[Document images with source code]
Segment Open

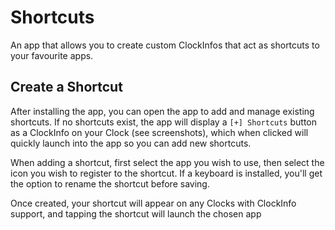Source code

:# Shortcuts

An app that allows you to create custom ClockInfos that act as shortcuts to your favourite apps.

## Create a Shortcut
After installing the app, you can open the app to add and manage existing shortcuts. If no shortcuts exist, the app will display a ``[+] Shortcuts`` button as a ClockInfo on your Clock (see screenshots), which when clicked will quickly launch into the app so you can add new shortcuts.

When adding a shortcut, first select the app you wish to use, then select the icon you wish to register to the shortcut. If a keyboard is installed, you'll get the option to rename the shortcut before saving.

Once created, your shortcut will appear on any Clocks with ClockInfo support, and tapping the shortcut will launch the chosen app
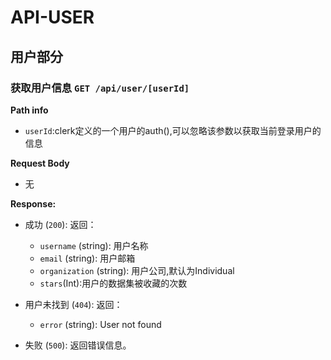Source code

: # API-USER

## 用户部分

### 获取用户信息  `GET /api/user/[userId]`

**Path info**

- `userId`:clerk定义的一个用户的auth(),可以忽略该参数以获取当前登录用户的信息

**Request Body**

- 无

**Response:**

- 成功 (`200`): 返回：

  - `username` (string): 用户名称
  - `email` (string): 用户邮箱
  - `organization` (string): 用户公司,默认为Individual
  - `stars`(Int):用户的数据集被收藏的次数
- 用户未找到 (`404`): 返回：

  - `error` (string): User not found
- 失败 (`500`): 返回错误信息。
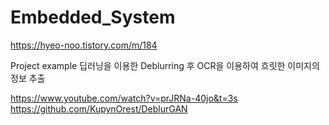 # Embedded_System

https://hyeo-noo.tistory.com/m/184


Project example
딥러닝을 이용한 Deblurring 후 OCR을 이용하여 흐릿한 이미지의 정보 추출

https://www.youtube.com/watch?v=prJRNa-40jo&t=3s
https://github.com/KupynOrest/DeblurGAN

Segment Closed

▶ **What is being asked**
For the word "https", please count the lines in the data where it appears and respond with the number only.

▶ **Worked solution**
3